Panasonic is set to trim its smartphone business in India. This is part of its overall strategies to get out of non-viable businesses.
Earlier, Google-owned Motorola reduced its Indian smartphone business.
India is the third largest smartphone market in the world. Canalys Analyst says smart phone shipments in India rose 129 percent to 9 million in the second quarter of 2013.
Panasonic is planning to reduce its India smartphone business at a time when Microsoft is set to buy Nokia which has a large phone business presence in the country.
Also, Indian home grown Micromax is trying to overtake smartphone market leader Samsung in the smartphone space. ( Samsung, Micromax, Karbonn, Sony, Nokia in top smartphone market share in Q2 )

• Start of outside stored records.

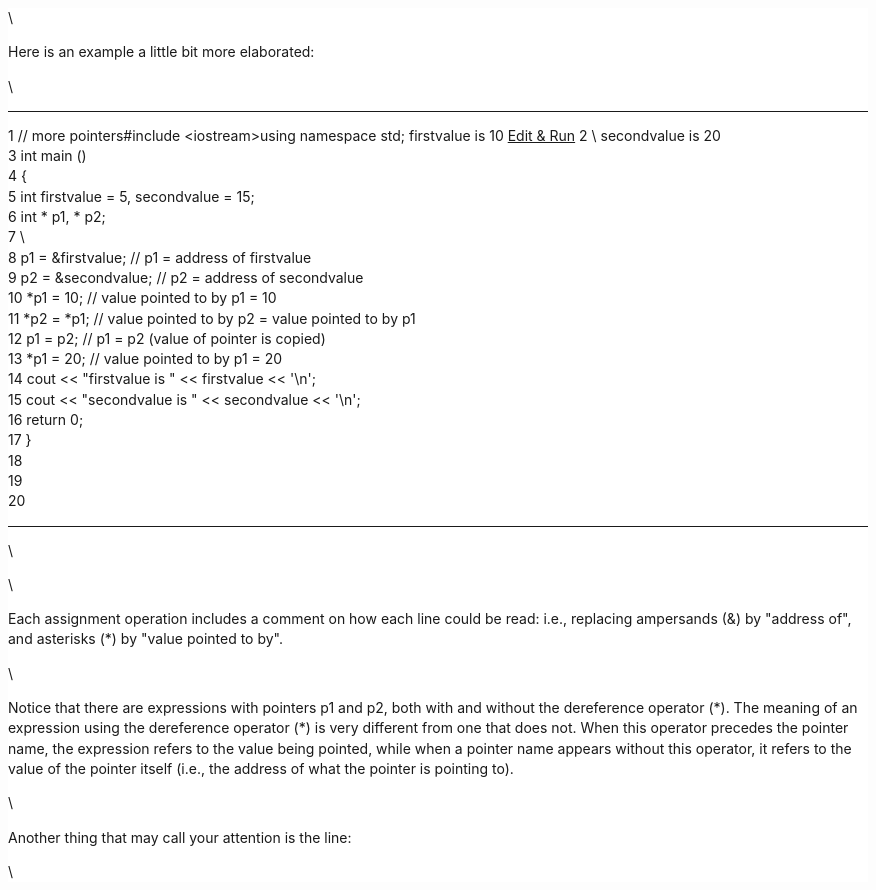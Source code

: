 \

Here is an example a little bit more elaborated:

\

  ---- ----------------------------------------------------------------- ------------------- ---------------------------------------------------------------------------------------------------
  1    // more pointers\#include \<iostream\>using namespace std;        firstvalue is 10    [Edit & Run](http://www.cplusplus.com/doc/tutorial/pointers/# "Open C++ Shell (in a new window)")
  2    \                                                                 secondvalue is 20   
  3    int main ()                                                                           
  4    {                                                                                     
  5    int firstvalue = 5, secondvalue = 15;                                                 
  6    int \* p1, \* p2;                                                                     
  7    \                                                                                     
  8    p1 = &firstvalue; // p1 = address of firstvalue                                       
  9    p2 = &secondvalue; // p2 = address of secondvalue                                     
  10   \*p1 = 10; // value pointed to by p1 = 10                                             
  11   \*p2 = \*p1; // value pointed to by p2 = value pointed to by p1                       
  12   p1 = p2; // p1 = p2 (value of pointer is copied)                                      
  13   \*p1 = 20; // value pointed to by p1 = 20                                             
  14   cout \<\< "firstvalue is " \<\< firstvalue \<\< '\\n';                                
  15   cout \<\< "secondvalue is " \<\< secondvalue \<\< '\\n';                              
  16   return 0;                                                                             
  17   }                                                                                     
  18                                                                                         
  19                                                                                         
  20                                                                                         
  ---- ----------------------------------------------------------------- ------------------- ---------------------------------------------------------------------------------------------------

\

\

Each assignment operation includes a comment on how each line could be
read: i.e., replacing ampersands (&) by "address of", and asterisks (\*)
by "value pointed to by".

\

Notice that there are expressions with pointers p1 and p2, both with and
without the dereference operator (\*). The meaning of an expression
using the dereference operator (\*) is very different from one that does
not. When this operator precedes the pointer name, the expression refers
to the value being pointed, while when a pointer name appears without
this operator, it refers to the value of the pointer itself (i.e., the
address of what the pointer is pointing to).

\

Another thing that may call your attention is the line: 

\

ABI Research recently said India and Brazil will be in the top four countries for smartphone shipments by 2018. China will displace the US as the largest smartphone market in 2013. Russia will become the 11th largest smartphone market in 2013 and will climb to 7th in 2018.
The emerging BRIC nations are displacing established markets such as the US and Japan as market leaders in terms of smartphone shipments, said ABI Research. Top 5 countries in 2018 will account for 51 percent of smartphone shipments while the BRIC countries will account for 33 percent of smartphone shipments.
Panasonic president in an interview with Reuters said the company will pull out of the smartphone market in Japan and pare its smartphone operations to outsourced production in emerging markets like India.
You may read the full story here Panasonic Corp will pull out of the smartphone market
The Japanese electronics company, which has suffered $15 billion in losses over its latest two financial years, is staking its turnaround on a transformation from a consumer gadget maker to a supplier for other businesses.
The company’s mobile division was likely to lose more than the 1.1 billion yen ($11.02 million) targeted loss for the financial year ending next March. Panasonic’s mobile division posted an 8.1 billion yen loss last year.
While the company is stepping back from the consumer smartphone market, it has said it is developing smartphones for business use that would be similar to its popular Toughbook notebook PC series.